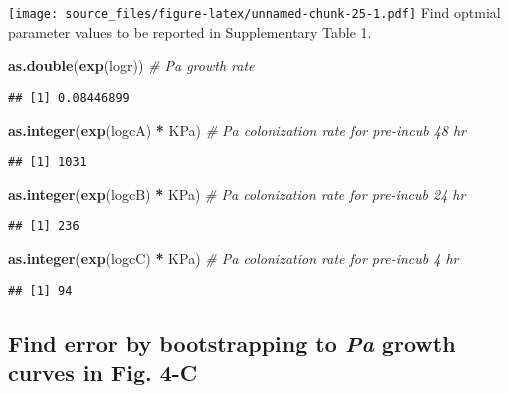 \documentclass[]{article}
\newenvironment{Shaded}{\begin{snugshade}}{\end{snugshade}}
\newcommand{\KeywordTok}[1]{\textcolor[rgb]{0.13,0.29,0.53}{\textbf{#1}}}
\newcommand{\StringTok}[1]{\textcolor[rgb]{0.31,0.60,0.02}{#1}}
\newcommand{\CommentTok}[1]{\textcolor[rgb]{0.56,0.35,0.01}{\textit{#1}}}
\newcommand{\OperatorTok}[1]{\textcolor[rgb]{0.81,0.36,0.00}{\textbf{#1}}}
\newcommand{\NormalTok}[1]{#1}
\begin{document}
\texttt{[image: source\_files/figure-latex/unnamed-chunk-25-1.pdf]} Find
optmial parameter values to be reported in Supplementary Table 1.

\begin{Shaded}
\begin{Highlighting}[]
\KeywordTok{as.double}\NormalTok{(}\KeywordTok{exp}\NormalTok{(logr))  }\CommentTok{# Pa growth rate}
\end{Highlighting}
\end{Shaded}

\begin{verbatim}
## [1] 0.08446899
\end{verbatim}

\begin{Shaded}
\begin{Highlighting}[]
\KeywordTok{as.integer}\NormalTok{(}\KeywordTok{exp}\NormalTok{(logcA) }\OperatorTok{*}\StringTok{ }\NormalTok{KPa)  }\CommentTok{# Pa colonization rate for pre-incub 48 hr}
\end{Highlighting}
\end{Shaded}

\begin{verbatim}
## [1] 1031
\end{verbatim}

\begin{Shaded}
\begin{Highlighting}[]
\KeywordTok{as.integer}\NormalTok{(}\KeywordTok{exp}\NormalTok{(logcB) }\OperatorTok{*}\StringTok{ }\NormalTok{KPa)  }\CommentTok{# Pa colonization rate for pre-incub 24 hr}
\end{Highlighting}
\end{Shaded}

\begin{verbatim}
## [1] 236
\end{verbatim}

\begin{Shaded}
\begin{Highlighting}[]
\KeywordTok{as.integer}\NormalTok{(}\KeywordTok{exp}\NormalTok{(logcC) }\OperatorTok{*}\StringTok{ }\NormalTok{KPa)  }\CommentTok{# Pa colonization rate for pre-incub 4 hr}
\end{Highlighting}
\end{Shaded}

\begin{verbatim}
## [1] 94
\end{verbatim}

\subsection{\texorpdfstring{Find error by bootstrapping to \emph{Pa}
growth curves in Fig.
4-C}{Find error by bootstrapping to Pa growth curves in Fig. 4-C}}\label{find-error-by-bootstrapping-to-pa-growth-curves-in-fig.-4-c}
\end{document}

_ _ _ _ _ _ _

### What is needed
When you retype the listing above, keep each line exactly as written and drop the pictures.

### The answer
 \documentclass[]{article}
\newenvironment{Shaded}{\begin{snugshade}}{\end{snugshade}}
\newcommand{\KeywordTok}[1]{\textcolor[rgb]{0.13,0.29,0.53}{\textbf{#1}}}
\newcommand{\StringTok}[1]{\textcolor[rgb]{0.31,0.60,0.02}{#1}}
\newcommand{\CommentTok}[1]{\textcolor[rgb]{0.56,0.35,0.01}{\textit{#1}}}
\newcommand{\OperatorTok}[1]{\textcolor[rgb]{0.81,0.36,0.00}{\textbf{#1}}}
\newcommand{\NormalTok}[1]{#1}
\begin{document}
\texttt{[image: source\_files/figure-latex/unnamed-chunk-25-1.pdf]} Find
optmial parameter values to be reported in Supplementary Table 1.

\begin{Shaded}
\begin{Highlighting}[]
\KeywordTok{as.double}\NormalTok{(}\KeywordTok{exp}\NormalTok{(logr))  }\CommentTok{# Pa growth rate}
\end{Highlighting}
\end{Shaded}

\begin{verbatim}
## [1] 0.08446899
\end{verbatim}

\begin{Shaded}
\begin{Highlighting}[]
\KeywordTok{as.integer}\NormalTok{(}\KeywordTok{exp}\NormalTok{(logcA) }\OperatorTok{*}\StringTok{ }\NormalTok{KPa)  }\CommentTok{# Pa colonization rate for pre-incub 48 hr}
\end{Highlighting}
\end{Shaded}

\begin{verbatim}
## [1] 1031
\end{verbatim}

\begin{Shaded}
\begin{Highlighting}[]
\KeywordTok{as.integer}\NormalTok{(}\KeywordTok{exp}\NormalTok{(logcB) }\OperatorTok{*}\StringTok{ }\NormalTok{KPa)  }\CommentTok{# Pa colonization rate for pre-incub 24 hr}
\end{Highlighting}
\end{Shaded}

\begin{verbatim}
## [1] 236
\end{verbatim}

\begin{Shaded}
\begin{Highlighting}[]
\KeywordTok{as.integer}\NormalTok{(}\KeywordTok{exp}\NormalTok{(logcC) }\OperatorTok{*}\StringTok{ }\NormalTok{KPa)  }\CommentTok{# Pa colonization rate for pre-incub 4 hr}
\end{Highlighting}
\end{Shaded}

\begin{verbatim}
## [1] 94
\end{verbatim}

\subsection{\texorpdfstring{Find error by bootstrapping to \emph{Pa}
growth curves in Fig.
4-C}{Find error by bootstrapping to Pa growth curves in Fig. 4-C}}\label{find-error-by-bootstrapping-to-pa-growth-curves-in-fig.-4-c}
\end{document}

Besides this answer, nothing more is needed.